Oysters are a keystone species that can filter up to 50 gallons of water per day.
Posted at 6:23 PM, Jan 26, 2024
and last updated 2024-01-26 18:23:57-05

PUNTA GORDA, Fla. — The Charlotte Harbor Environmental Center (CHEC) has been hosting workshops and educating people on how to build vertical oyster gardens: a simple, yet powerful way to improve the water quality in Charlotte Harbor.

Oysters, a keystone species, can filter up to 50 gallons of water per day according to CHEC.

"They are silently providing a tremendous ecosystem service by filtering those large volumes of water," said Ashley Cook, CHEC's Alligator Creek Park Manager. "The more oysters that we have in the harbor, the more water is going to be filtered and the cleaner our water is going to be."

As mighty as the mollusks may be, according to CHEC their population in Charlotte Harbor has dropped 90%. CHEC cites pollution and dredging among reasons for the dramatic decline. Additionally, sediment in the water has coated the hard structures juveniles need to attach to in order to mature. That's where vertical oyster gardens come in.

Vertical oyster gardens (VOG) are made of reclaimed oyster shells from local restaurants that are dried, strung onto rope, and hung from docks connected to the Charlotte Harbor estuary.
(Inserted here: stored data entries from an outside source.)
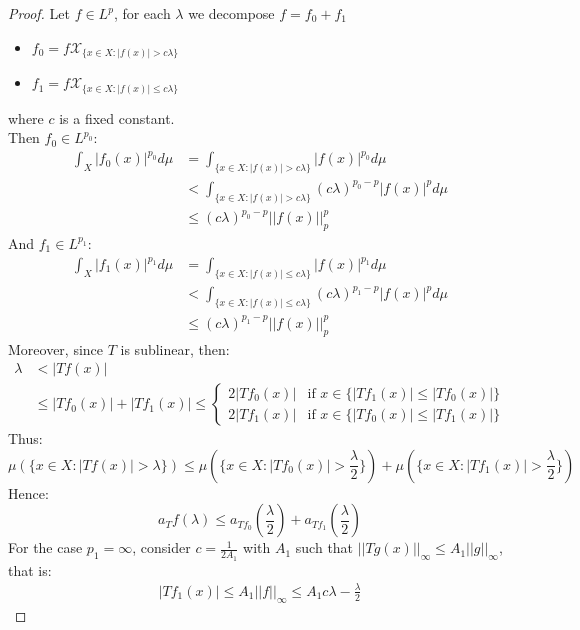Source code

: \begin{proof} 
  Let $f \in L^p$, for each $\lambda$ we decompose $f = f_0 + f_1$\\
  \begin{itemize}
    \item $f_0 = f \mathcal{X}_{\{ x \in X: |f(x)| > c\lambda \}}$\\
    \item $f_1 = f \mathcal{X}_{\{ x \in X: |f(x)| \leq c\lambda \}}$
  \end{itemize}
  where $c$ is a fixed constant.\\
  Then $f_0 \in L^{p_0}$:
  \begin{align*}
    \int_X |f_0(x)|^{p_0} d\mu & = \int_{\{ x \in X: |f(x)| > c\lambda \}} |f(x)|^{p_0} d\mu\\
    & < \int_{\{ x \in X: |f(x)| > c\lambda \}} (c\lambda)^{p_0 - p}|f(x)|^{p} d\mu\\
    & \leq (c\lambda)^{p_0 - p} ||f(x)||_p^p
  \end{align*}   
  And $f_1 \in L^{p_1}$:
  \begin{align*}
    \int_X |f_1(x)|^{p_1} d\mu & = \int_{\{ x \in X: |f(x)| \leq c\lambda \}} |f(x)|^{p_1} d\mu\\
    & < \int_{\{ x \in X: |f(x)| \leq c\lambda \}} (c\lambda)^{p_1 - p}|f(x)|^{p} d\mu\\
    & \leq (c\lambda)^{p_1 - p} ||f(x)||_p^p
  \end{align*}
  Moreover, since $T$ is sublinear, then:
  \begin{align*}
    \lambda & < |Tf(x)| \\
    & \leq |Tf_0(x)| + |Tf_1(x)| \leq \begin{cases}
      2|Tf_0(x)| & \text{if } x \in \{|Tf_1(x)| \leq |Tf_0(x)|\} \\
      2|Tf_1(x)| & \text{if } x \in \{|Tf_0(x)| \leq |Tf_1(x)|\}
    \end{cases}
  \end{align*}
  Thus:
  $$\mu(\{x \in X: |Tf(x)| > \lambda\}) \leq \mu(\{x \in X: |Tf_0(x)| > \frac{\lambda}{2}\}) + \mu(\{x \in X: |Tf_1(x)| > \frac{\lambda}{2}\})$$
  Hence:
  $$a_Tf(\lambda) \leq a_{Tf_0}(\frac{\lambda}{2}) + a_{Tf_1}(\frac{\lambda}{2})$$
  For the case $p_1 = \infty$, consider $c = \frac{1}{2A_1}$ with $A_1$ such that $||Tg(x)||_{\infty} \leq A_1 ||g||_{\infty}$, that is:
  \begin{align*}
    |Tf_1(x)| \leq A_1 ||f||_{\infty} \leq A_1 c\lambda - \frac{\lambda}{2}
  \end{align*}

\end{proof}
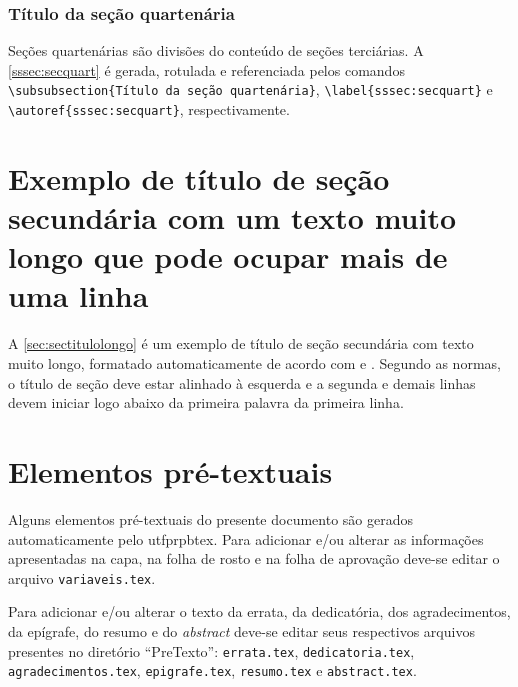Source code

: \subsubsection{Título da seção quartenária}\label{sssec:secquart}

Seções quartenárias são divisões do conteúdo de seções terciárias. A \autoref{sssec:secquart} é gerada, rotulada e referenciada pelos comandos \verb|\subsubsection{Título da seção quartenária}|, \verb|\label{sssec:secquart}| e \verb|\autoref{sssec:secquart}|, respectivamente.

\section{Exemplo de título de seção secundária com um texto muito longo que pode ocupar mais de uma linha}\label{sec:sectitulolongo}

A \autoref{sec:sectitulolongo} é um exemplo de título de seção secundária com texto muito longo, formatado automaticamente de acordo com  e . Segundo as normas, o título de seção deve estar alinhado à esquerda e a segunda e demais linhas devem iniciar logo abaixo da primeira palavra da primeira linha.

\section{Elementos pré-textuais}\label{sec:elempretext}

Alguns elementos pré-textuais do presente documento são gerados automaticamente pelo \gls{utfprpbtex}. Para adicionar e/ou alterar as informações apresentadas na capa, na folha de rosto %
e na folha de aprovação deve-se editar o arquivo \texttt{variaveis.tex}. %

Para adicionar e/ou alterar o texto da errata, da dedicatória, dos agradecimentos, da epígrafe, do resumo e do \textit{abstract} deve-se editar seus respectivos arquivos presentes no diretório ``PreTexto'': \texttt{errata.tex}, \texttt{dedicatoria.tex}, \texttt{agradecimentos.tex}, \texttt{epigrafe.tex}, \texttt{resumo.tex} e \texttt{abstract.tex}.

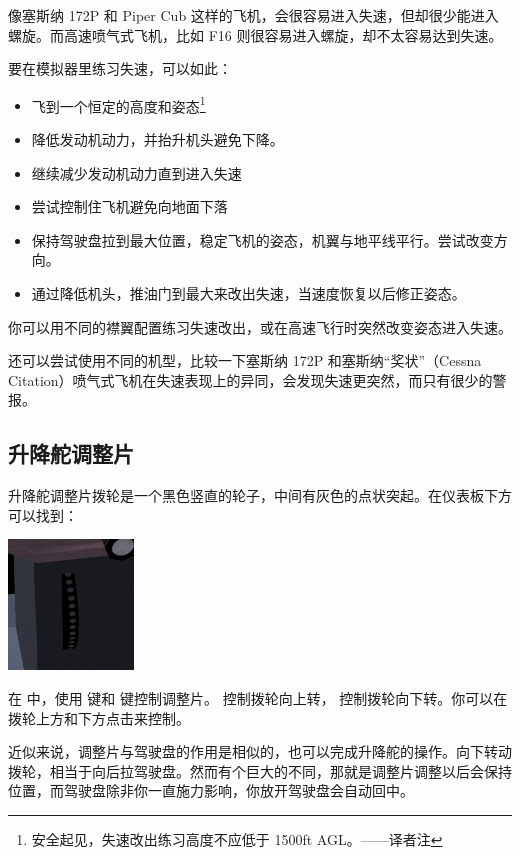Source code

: 像塞斯纳 172P 和 Piper Cub 这样的飞机，会很容易进入失速，但却很少能进入螺旋。而高速喷气式飞机，比如 F16 则很容易进入螺旋，却不太容易达到失速。

要在模拟器里练习失速，可以如此：
\begin{itemize}
    \item 飞到一个恒定的高度和姿态\footnote{安全起见，失速改出练习高度不应低于 1500ft AGL。——译者注}
    \item 降低发动机动力，并抬升机头避免下降。
    \item 继续减少发动机动力直到进入失速
    \item 尝试控制住飞机避免向地面下落
    \item 保持驾驶盘拉到最大位置，稳定飞机的姿态，机翼与地平线平行。尝试改变方向。
    \item 通过降低机头，推油门到最大来改出失速，当速度恢复以后修正姿态。
\end{itemize}

你可以用不同的襟翼配置练习失速改出，或在高速飞行时突然改变姿态进入失速。

还可以尝试使用不同的机型，比较一下塞斯纳 172P 和塞斯纳“奖状”（Cessna Citation）喷气式飞机在失速表现上的异同，会发现失速更突然，而只有很少的警报。

\subsection{升降舵调整片}
\label{sec:Trim}

升降舵调整片拨轮是一个黑色竖直的轮子，中间有灰色的点状突起。在仪表板下方可以找到：

\begin{center}
\includegraphics[width=0.25\textwidth]{img/tut_35}
\end{center}

在 \FlightGear{} 中，使用  键和  键控制调整片。 控制拨轮向上转，  控制拨轮向下转。你可以在拨轮上方和下方点击来控制。

近似来说，调整片与驾驶盘的作用是相似的，也可以完成升降舵的操作。向下转动拨轮，相当于向后拉驾驶盘。然而有个巨大的不同，那就是调整片调整以后会保持位置，而驾驶盘除非你一直施力影响，你放开驾驶盘会自动回中。

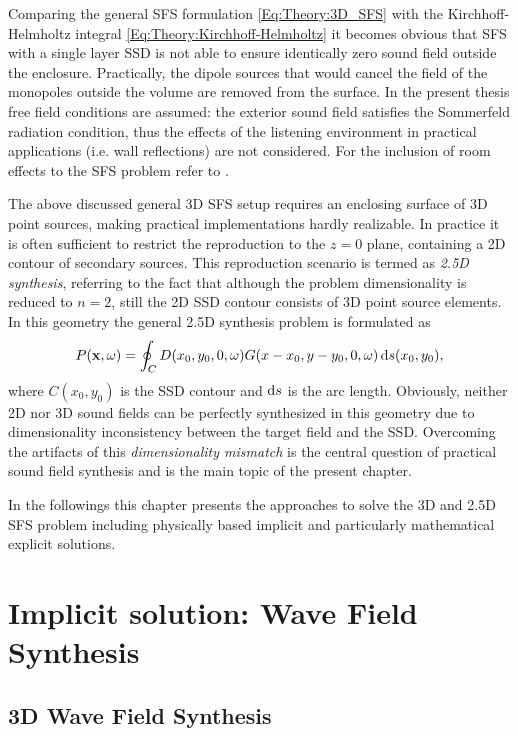 Comparing the general SFS formulation \eqref{Eq:Theory:3D_SFS} with the Kirchhoff-Helmholtz integral \eqref{Eq:Theory:Kirchhoff-Helmholtz} it becomes obvious that SFS with a single layer SSD is not able to ensure identically zero sound field outside the enclosure.
Practically, the dipole sources that would cancel the field of the monopoles outside the volume are removed from the surface.
In the present thesis free field conditions are assumed: the exterior sound field satisfies the Sommerfeld radiation condition, thus the effects of the listening environment in practical applications (i.e. wall reflections) are not considered. 
For the inclusion of room effects to the SFS problem refer to \cite{Spors2005, app8010016}.

\vspace{3mm}
The above discussed general 3D SFS setup requires an enclosing surface of 3D point sources, making practical implementations hardly realizable.
In practice it is often sufficient to restrict the reproduction to the $z=0$ plane, containing a 2D contour of secondary sources.
This reproduction scenario is termed as \emph{2.5D synthesis}, referring to the fact that although the problem dimensionality is reduced to $n=2$, still the 2D SSD contour consists of 3D point source elements.
In this geometry the general 2.5D synthesis problem is formulated as
\begin{equation}
P(\mathbf{x},\omega) = \oint_{C} D(x_0,y_0,0,\omega) G(x - x_0, y-y_0, 0 , \omega ) \, \mathrm{d} s( x_0, y_0 ),
\label{Eq:Theory:25D_SFS}
\end{equation}
where $C(x_0,y_0)$ is the SSD contour and $\mathrm{d} s$ is the arc length.
Obviously, neither 2D nor 3D sound fields can be perfectly synthesized in this geometry due to dimensionality inconsistency between the target field and the SSD.
Overcoming the artifacts of this \emph{dimensionality mismatch} is the central question of practical sound field synthesis and is the main topic of the present chapter.

In the followings this chapter presents the approaches to solve the 3D and 2.5D SFS problem including physically based implicit and particularly mathematical explicit solutions. 

\section{Implicit solution: Wave Field Synthesis}

\subsection{3D Wave Field Synthesis}

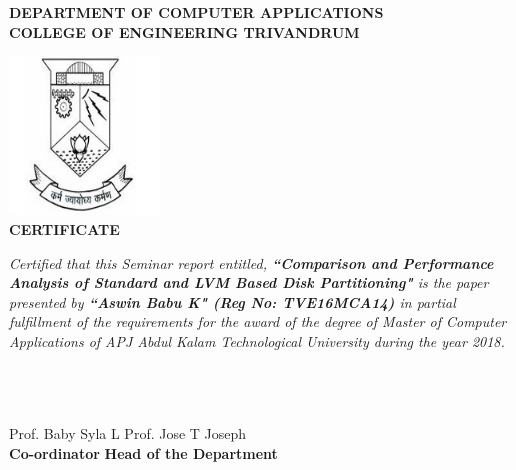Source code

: \begin{titlepage}
\begin{center}
\textbf{DEPARTMENT OF COMPUTER APPLICATIONS}\\[0.5cm]
\textbf{ COLLEGE OF ENGINEERING TRIVANDRUM}\\
[0.5cm]
\vspace{1.2cm}

\includegraphics[width=0.30\textwidth]{./logo}\\
\vspace{0.8cm}
\textbf{CERTIFICATE}\\
\end{center}

\emph{Certified that this Seminar report entitled,
\textbf{``Comparison and Performance Analysis of Standard and LVM Based Disk
Partitioning"} is the paper presented by \textbf{``Aswin Babu K"
(Reg No: TVE16MCA14)} in partial fulfillment of the requirements for the award
of the degree of Master of Computer Applications of APJ Abdul Kalam
Technological University during the year 2018.}\\\\\\\\
\vspace{0.5cm}

Prof. Baby Syla L
\hspace{9.5cm} Prof. Jose T Joseph\\ 

\textbf{Co-ordinator}
\hspace{8.9cm} \textbf{Head of the Department}

\end{titlepage}
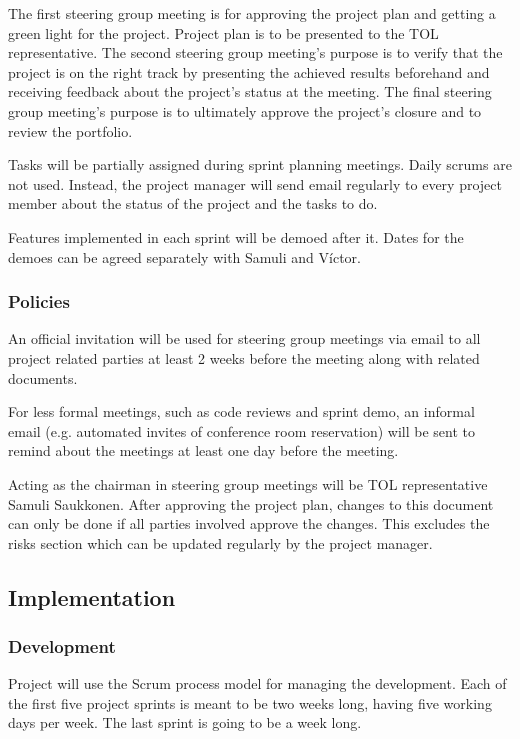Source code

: \documentclass[12pt,titlepage]{article}
\begin{document}
		The first steering group meeting is for approving the project plan and getting a green light for the project.
		Project plan is to be presented to the TOL representative.
		The second steering group meeting's purpose is to verify that the project is on the right track by presenting the achieved results beforehand and receiving feedback about the project's status at the meeting.
		The final steering group meeting's purpose is to ultimately approve the project's closure and to review the portfolio.
 
		Tasks will be partially assigned during sprint planning meetings.
		Daily scrums are not used.
		Instead, the project manager will send email regularly to every project member about the status of the project and the tasks to do.
		
		Features implemented in each sprint will be demoed after it.
		Dates for the demoes can be agreed separately with Samuli and Víctor.
 
		\subsubsection{Policies}
 
			An official invitation will be used for steering group meetings via email to all project related parties at least 2 weeks before the meeting along with related documents.
 
			For less formal meetings, such as code reviews and sprint demo, an informal email (e.g. automated invites of conference room reservation) will be sent to remind about the meetings at least one day before the meeting.

			Acting as the chairman in steering group meetings will be TOL representative Samuli Saukkonen.
			After approving the project plan, changes to this document can only be done if all parties involved approve the changes.
			This excludes the risks section which can be updated regularly by the project manager.
 
		\subsection{Implementation}
 
			\subsubsection{Development}
 
				Project will use the Scrum process model for managing the development.
				Each of the first five project sprints is meant to be two weeks long, having five working days per week.
				The last sprint is going to be a week long.
 
\end{document}
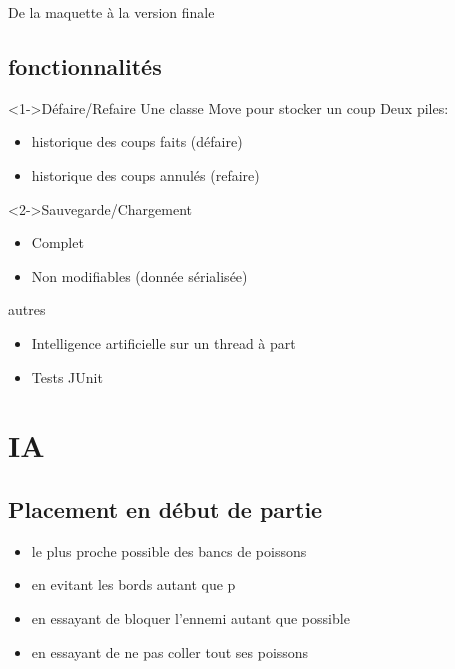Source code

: \documentclass{beamer}
\begin{document}
\begin{frame}{De la maquette à la version finale}
\subsection{fonctionnalités}
\begin{frame}{}
\begin{block}<1->{Défaire/Refaire} %
Une classe Move pour stocker un coup \newline
Deux piles: 
\begin{itemize}
 \item historique des coups faits (défaire)
 \item historique des coups annulés (refaire)
\end{itemize}
\end{block}
\begin{block}<2->{Sauvegarde/Chargement}
\begin{itemize}
\item Complet
\item Non modifiables (donnée sérialisée)
\end{itemize}
\end{block}
\end{frame}

\begin{frame}{}
\begin{block}{autres}
\begin{itemize}
\item<1-> Intelligence artificielle sur un thread à part
\item<2-> Tests JUnit
\end{itemize}
\end{block}
\end{frame}


\section{IA}

\subsection{Placement en début de partie}
\begin{frame}{}
\begin{block}{}
\begin{itemize}
 \item<1-> le plus proche possible des bancs de poissons
 \item<2-> en evitant les bords autant que p
 \item<3-> en essayant de bloquer l'ennemi autant que possible
 \item<4-> en essayant de ne pas coller tout ses poissons
\end{itemize}
\end{block}
\end{frame}


\end{frame}
\end{document}
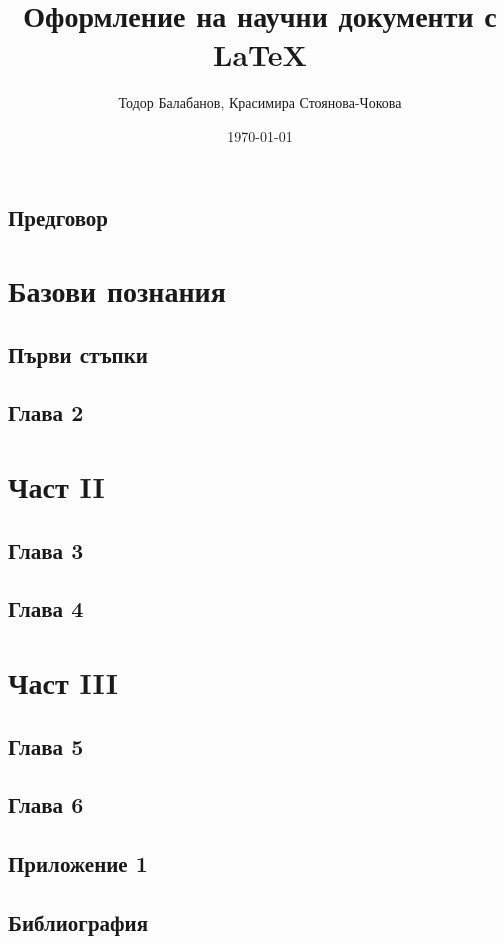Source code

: \documentclass{book}
\title{Оформление на научни документи с LaTeX}
\author{Тодор Балабанов, Красимира Стоянова-Чокова}
\date{\today}
\begin{document}
\maketitle

\frontmatter

\tableofcontents

\listoffigures

\listoftables

\mainmatter

\chapter*{Предговор}


\part{Базови познания}

\chapter{Първи стъпки}


\chapter{Глава 2}

\part{Част II}

\chapter{Глава 3}

\chapter{Глава 4}

\part{Част III}

\chapter{Глава 5}

\chapter{Глава 6}

\appendix

\chapter{Приложение 1}

\backmatter

\chapter{Библиография}

\end{document}
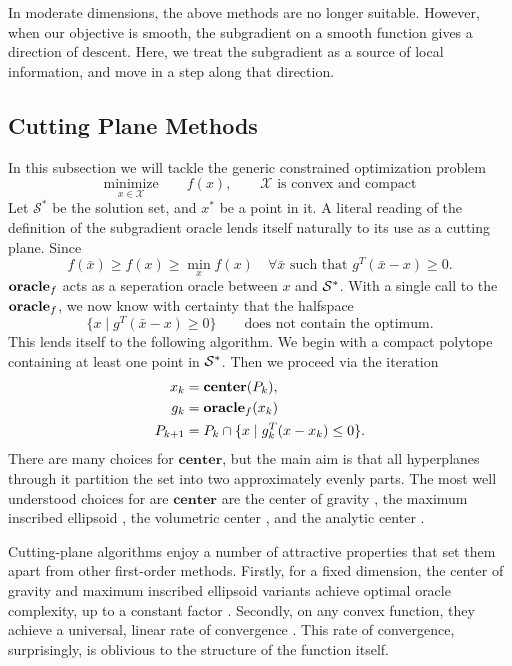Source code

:In moderate dimensions, the above methods are no longer suitable. However,
when our objective is smooth, the subgradient on a smooth function gives a
direction of descent. Here, we treat the subgradient as a source of local
information, and move in a step along that direction.

\subsection{Cutting Plane Methods} In this subsection we will tackle the 
generic constrained optimization problem
$$
\underset{x \in \mathcal{X}}{\mbox{minimize}}\qquad f(x), \qquad \mathcal{X} \mbox{ is convex and compact}
$$
Let $\mathcal{S}^*$ be the solution set, and $x^*$ be a point in it. A literal reading of the definition of the subgradient oracle lends itself naturally to its use as a cutting plane. Since
\[
f(\bar{x}) \geq f(x) \geq \min_x f(x)
	\quad\forall \mbox{$\bar{x}$ such that ${g^T}{(\bar{x}-x)}\geq 0$}.
\]
$\mbox{\bf oracle}_f$ acts as a seperation oracle between $x$ and $\mathcal{S^*}$.
With a single call to the $\mbox{\bf oracle}_f$, we now know with 
certainty that the halfspace
$$\{ x \mid {g^T}{(\bar{x}-x)}\geq 0 \} \qquad \mbox{does not contain
the optimum.}$$ 
This lends itself to the following algorithm. We begin with a compact
polytope containing at least one point in $\mathcal{S^*}$. Then we proceed via
the iteration
\begin{align*}
  x_{k} & = \mathbf{center}(P_k), \\
  \quad g_k &= \mbox{\bf oracle}_f(x_k)
\\P_{k+1} & = P_k \cap \{x \mid g_k^T(x -x_k) \leq 0 \}.
\end{align*}
There are many choices for $\mathbf{center}$, but the main aim is that all
hyperplanes through it partition the set into two approximately
evenly parts. The most well understood choices for are $\mathbf{center}$ are 
the center of gravity \cite{levin1965algorithm,newman1965location},
the maximum inscribed ellipsoid \cite{tarasov1988method}, the
volumetric center \cite{vaidya1989new}, and the analytic center
\cite{ye1996complexity}.

Cutting-plane algorithms enjoy a number of attractive properties that
set them apart from other first-order methods.  Firstly, for a fixed
dimension, the center of gravity and maximum inscribed ellipsoid
variants achieve optimal oracle complexity, up to a constant factor
\cite{nemirovski1994efficient}. Secondly, on any convex function, they
achieve a universal, linear rate of convergence
\cite{nemirovski1994efficient}. This rate of convergence,
surprisingly, is oblivious to the structure of the function itself.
"Stringing up these oyster shells on this coconut rope will actually create the perfect condominium for these juvenile oysters to find and to settle on so they can do what they do best, which is filter water," said Cook."

Inviting the public to participate in building VOGs, and hanging them from their docks at home makes oyster and water conservation a personal responsibility.

"It gives you the opportunity to be very hands on, feel like you're really a part of it, and observe and see the oysters progress on the vertical oyster gardens we've established," said Rick Sluzewski, who participated in a VOG workshop.

Eventually, the VOGs made during CHEC workshops will be recollected and added to a nearby oyster reef, to continue building the population.